Exercise: Take every line from the listing below that includes "missing" and copy it.

Available data:
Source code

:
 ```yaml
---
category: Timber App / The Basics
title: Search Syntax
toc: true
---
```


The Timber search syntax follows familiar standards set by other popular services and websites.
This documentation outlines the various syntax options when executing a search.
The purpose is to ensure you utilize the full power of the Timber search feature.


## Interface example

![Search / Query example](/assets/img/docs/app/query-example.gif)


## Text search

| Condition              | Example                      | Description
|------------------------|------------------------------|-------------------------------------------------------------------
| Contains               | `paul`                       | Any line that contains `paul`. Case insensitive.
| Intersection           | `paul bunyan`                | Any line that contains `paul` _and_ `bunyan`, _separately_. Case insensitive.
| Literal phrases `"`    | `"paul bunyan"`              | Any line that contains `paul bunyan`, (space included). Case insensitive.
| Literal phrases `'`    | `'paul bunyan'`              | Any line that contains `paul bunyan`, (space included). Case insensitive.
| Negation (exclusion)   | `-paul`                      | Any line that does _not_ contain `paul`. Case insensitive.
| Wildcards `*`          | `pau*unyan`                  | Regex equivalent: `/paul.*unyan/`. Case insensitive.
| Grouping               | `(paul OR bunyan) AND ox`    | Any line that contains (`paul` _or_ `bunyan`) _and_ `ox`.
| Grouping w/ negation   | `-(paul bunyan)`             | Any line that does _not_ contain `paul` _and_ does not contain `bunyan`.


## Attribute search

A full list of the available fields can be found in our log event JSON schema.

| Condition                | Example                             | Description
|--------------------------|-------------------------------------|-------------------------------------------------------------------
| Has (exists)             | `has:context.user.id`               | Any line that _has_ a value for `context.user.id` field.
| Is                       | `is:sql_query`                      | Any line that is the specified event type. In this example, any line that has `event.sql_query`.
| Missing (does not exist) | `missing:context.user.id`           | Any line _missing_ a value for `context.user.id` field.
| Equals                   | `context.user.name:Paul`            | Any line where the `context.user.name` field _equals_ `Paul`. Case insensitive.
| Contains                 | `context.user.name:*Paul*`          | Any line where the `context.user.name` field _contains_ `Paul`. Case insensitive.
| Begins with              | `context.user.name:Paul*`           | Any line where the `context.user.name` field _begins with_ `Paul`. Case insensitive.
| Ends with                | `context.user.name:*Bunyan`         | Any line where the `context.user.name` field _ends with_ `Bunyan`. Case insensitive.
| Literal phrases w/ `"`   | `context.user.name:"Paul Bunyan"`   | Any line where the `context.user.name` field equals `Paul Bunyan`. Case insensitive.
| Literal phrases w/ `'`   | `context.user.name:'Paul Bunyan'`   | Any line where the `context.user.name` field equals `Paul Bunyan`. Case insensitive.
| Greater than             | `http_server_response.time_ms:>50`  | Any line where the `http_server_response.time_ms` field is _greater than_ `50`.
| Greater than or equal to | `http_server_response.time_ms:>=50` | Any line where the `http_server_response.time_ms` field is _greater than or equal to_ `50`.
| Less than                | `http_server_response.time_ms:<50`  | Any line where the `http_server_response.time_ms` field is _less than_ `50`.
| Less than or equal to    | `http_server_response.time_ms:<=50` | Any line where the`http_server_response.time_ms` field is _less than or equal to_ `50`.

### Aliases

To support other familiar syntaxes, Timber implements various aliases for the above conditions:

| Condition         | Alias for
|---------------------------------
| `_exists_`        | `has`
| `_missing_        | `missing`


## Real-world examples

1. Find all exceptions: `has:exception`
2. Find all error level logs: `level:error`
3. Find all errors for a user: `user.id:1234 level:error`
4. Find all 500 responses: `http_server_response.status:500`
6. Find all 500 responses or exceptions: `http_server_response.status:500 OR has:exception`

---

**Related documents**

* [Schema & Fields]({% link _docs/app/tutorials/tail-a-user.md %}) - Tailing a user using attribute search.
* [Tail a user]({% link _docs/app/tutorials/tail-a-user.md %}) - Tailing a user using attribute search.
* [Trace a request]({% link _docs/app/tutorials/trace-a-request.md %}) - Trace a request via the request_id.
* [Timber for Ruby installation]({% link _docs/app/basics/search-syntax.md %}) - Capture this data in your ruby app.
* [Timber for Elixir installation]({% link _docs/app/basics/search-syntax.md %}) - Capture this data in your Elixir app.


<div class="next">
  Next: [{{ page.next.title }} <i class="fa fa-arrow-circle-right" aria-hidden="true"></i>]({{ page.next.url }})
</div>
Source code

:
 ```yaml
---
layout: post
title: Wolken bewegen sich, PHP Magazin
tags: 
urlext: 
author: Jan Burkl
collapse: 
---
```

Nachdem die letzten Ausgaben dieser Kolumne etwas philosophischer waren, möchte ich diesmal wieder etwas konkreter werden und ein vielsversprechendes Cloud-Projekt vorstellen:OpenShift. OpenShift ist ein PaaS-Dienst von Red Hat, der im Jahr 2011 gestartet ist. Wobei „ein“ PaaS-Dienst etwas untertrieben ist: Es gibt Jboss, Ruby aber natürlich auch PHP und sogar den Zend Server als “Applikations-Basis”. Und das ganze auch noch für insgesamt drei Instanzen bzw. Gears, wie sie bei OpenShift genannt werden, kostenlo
--
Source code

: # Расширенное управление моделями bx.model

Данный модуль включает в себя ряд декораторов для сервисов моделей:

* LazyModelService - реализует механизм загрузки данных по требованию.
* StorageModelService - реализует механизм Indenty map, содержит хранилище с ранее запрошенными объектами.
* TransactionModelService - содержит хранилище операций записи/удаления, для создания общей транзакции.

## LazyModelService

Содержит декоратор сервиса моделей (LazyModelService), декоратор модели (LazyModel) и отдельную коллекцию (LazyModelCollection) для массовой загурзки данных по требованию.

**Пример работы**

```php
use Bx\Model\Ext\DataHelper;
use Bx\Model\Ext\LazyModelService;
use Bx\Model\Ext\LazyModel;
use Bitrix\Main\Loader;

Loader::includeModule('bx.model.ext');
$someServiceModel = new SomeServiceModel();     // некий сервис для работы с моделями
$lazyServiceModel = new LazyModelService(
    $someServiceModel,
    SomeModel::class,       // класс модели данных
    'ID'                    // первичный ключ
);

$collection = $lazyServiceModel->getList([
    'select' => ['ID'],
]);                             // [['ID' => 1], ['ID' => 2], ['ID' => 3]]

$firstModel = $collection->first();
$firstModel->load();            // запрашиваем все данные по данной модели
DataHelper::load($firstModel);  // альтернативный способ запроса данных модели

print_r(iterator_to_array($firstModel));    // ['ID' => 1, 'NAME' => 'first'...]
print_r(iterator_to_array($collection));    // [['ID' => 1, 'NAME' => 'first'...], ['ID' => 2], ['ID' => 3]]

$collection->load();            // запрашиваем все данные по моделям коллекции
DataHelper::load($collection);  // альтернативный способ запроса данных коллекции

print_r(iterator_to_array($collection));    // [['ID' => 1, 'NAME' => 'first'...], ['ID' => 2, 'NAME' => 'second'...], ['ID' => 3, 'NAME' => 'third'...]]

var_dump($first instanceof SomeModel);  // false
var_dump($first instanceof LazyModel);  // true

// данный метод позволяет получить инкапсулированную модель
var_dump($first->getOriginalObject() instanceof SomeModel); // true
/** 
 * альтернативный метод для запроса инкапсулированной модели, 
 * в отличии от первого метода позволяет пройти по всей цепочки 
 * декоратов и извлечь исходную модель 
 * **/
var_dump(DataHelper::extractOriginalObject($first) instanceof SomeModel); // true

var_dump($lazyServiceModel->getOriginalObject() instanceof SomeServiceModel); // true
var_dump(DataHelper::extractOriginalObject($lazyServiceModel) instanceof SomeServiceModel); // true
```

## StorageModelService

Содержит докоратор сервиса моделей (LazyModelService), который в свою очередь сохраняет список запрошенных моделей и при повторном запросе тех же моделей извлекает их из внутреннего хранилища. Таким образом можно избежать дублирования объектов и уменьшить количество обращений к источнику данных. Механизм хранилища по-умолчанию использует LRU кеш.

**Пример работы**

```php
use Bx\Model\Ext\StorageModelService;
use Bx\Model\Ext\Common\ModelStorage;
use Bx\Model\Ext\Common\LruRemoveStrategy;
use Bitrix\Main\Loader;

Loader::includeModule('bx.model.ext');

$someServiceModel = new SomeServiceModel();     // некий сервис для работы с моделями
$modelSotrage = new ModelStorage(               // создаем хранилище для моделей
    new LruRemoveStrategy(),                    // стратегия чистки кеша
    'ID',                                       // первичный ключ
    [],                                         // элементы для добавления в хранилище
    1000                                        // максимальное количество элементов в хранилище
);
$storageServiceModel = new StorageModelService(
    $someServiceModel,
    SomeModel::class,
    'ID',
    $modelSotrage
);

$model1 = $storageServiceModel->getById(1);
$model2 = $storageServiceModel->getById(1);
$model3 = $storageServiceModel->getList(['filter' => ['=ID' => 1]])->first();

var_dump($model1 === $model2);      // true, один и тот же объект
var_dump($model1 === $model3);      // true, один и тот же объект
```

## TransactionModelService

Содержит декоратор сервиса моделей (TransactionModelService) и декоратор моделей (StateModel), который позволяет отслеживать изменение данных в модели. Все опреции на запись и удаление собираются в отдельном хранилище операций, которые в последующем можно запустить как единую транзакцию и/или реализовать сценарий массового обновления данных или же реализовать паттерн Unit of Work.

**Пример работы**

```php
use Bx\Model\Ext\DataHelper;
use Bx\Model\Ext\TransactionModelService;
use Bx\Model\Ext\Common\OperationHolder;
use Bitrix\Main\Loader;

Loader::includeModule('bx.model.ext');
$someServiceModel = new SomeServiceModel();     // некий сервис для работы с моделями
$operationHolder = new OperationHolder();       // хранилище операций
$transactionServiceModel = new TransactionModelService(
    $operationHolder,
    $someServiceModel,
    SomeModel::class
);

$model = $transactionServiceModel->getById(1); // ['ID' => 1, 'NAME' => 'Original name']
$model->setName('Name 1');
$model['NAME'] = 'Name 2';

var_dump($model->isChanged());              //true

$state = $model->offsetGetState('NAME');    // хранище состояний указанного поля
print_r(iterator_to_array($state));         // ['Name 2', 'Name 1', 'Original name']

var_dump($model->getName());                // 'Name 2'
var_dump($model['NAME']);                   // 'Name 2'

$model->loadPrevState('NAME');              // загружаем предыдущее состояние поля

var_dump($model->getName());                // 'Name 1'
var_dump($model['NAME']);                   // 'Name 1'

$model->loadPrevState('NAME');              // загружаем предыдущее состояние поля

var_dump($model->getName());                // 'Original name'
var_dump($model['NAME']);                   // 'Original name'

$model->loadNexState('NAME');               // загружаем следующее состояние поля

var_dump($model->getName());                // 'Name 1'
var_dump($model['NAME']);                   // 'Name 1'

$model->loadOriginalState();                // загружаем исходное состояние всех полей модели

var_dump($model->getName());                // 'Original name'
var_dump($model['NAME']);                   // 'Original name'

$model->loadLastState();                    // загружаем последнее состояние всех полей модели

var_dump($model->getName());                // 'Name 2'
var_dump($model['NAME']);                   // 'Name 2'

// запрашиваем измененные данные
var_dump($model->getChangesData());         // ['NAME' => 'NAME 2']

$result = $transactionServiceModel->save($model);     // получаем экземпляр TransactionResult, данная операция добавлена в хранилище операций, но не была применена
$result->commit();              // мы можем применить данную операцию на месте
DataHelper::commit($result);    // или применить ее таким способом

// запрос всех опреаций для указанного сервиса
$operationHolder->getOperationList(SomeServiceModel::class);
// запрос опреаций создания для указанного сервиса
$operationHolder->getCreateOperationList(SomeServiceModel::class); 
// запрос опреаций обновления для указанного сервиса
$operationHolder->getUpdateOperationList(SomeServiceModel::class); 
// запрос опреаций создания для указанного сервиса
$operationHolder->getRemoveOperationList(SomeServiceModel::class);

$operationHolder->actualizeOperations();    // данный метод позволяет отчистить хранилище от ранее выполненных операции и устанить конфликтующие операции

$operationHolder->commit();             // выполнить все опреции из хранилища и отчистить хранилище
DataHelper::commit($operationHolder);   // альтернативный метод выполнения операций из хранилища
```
---
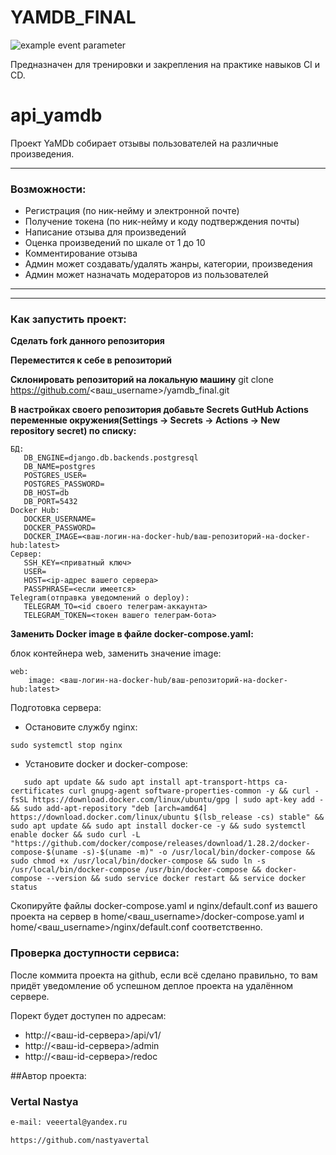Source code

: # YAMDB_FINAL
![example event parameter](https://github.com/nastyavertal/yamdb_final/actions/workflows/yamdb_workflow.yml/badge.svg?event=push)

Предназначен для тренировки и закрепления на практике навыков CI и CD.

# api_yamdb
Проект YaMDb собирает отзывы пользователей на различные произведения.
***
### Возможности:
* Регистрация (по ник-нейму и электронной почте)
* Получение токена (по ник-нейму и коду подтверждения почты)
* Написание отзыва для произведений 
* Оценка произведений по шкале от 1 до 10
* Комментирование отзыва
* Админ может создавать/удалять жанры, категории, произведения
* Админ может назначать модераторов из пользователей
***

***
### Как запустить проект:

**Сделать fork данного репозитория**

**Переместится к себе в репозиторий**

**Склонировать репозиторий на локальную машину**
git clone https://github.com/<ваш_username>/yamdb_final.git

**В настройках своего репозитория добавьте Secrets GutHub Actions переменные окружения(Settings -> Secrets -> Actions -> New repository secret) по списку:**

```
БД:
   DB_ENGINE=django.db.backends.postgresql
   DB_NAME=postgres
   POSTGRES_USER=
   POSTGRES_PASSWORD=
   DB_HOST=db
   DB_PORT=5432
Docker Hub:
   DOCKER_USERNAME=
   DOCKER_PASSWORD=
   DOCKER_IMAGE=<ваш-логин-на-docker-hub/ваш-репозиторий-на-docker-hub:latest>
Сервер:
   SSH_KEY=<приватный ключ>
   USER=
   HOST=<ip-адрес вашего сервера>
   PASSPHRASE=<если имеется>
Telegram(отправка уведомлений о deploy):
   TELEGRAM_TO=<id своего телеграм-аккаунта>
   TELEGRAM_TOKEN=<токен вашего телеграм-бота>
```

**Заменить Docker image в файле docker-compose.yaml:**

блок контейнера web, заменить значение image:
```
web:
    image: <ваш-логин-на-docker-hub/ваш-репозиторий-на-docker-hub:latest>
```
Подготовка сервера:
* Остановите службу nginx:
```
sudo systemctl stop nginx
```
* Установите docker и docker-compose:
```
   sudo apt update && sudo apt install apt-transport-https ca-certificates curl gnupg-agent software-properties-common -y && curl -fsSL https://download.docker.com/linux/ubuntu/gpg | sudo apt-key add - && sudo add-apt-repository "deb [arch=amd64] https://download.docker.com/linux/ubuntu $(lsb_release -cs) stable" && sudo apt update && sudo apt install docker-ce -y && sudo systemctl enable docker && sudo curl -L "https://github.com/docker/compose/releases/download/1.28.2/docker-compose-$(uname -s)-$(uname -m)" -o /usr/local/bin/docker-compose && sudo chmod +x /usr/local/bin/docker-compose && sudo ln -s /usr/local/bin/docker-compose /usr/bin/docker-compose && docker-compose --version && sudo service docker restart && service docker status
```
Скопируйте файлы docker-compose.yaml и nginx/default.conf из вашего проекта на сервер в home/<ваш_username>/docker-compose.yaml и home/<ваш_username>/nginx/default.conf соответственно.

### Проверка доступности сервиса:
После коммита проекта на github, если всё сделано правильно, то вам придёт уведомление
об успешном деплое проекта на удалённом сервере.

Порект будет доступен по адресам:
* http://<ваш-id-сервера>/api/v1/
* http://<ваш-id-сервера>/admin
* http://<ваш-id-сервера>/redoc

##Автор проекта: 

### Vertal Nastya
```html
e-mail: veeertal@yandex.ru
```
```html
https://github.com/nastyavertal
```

Answer to the exercise:
| Missing (does not exist) | `missing:context.user.id`           | Any line _missing_ a value for `context.user.id` field.
| `_missing_        | `missing`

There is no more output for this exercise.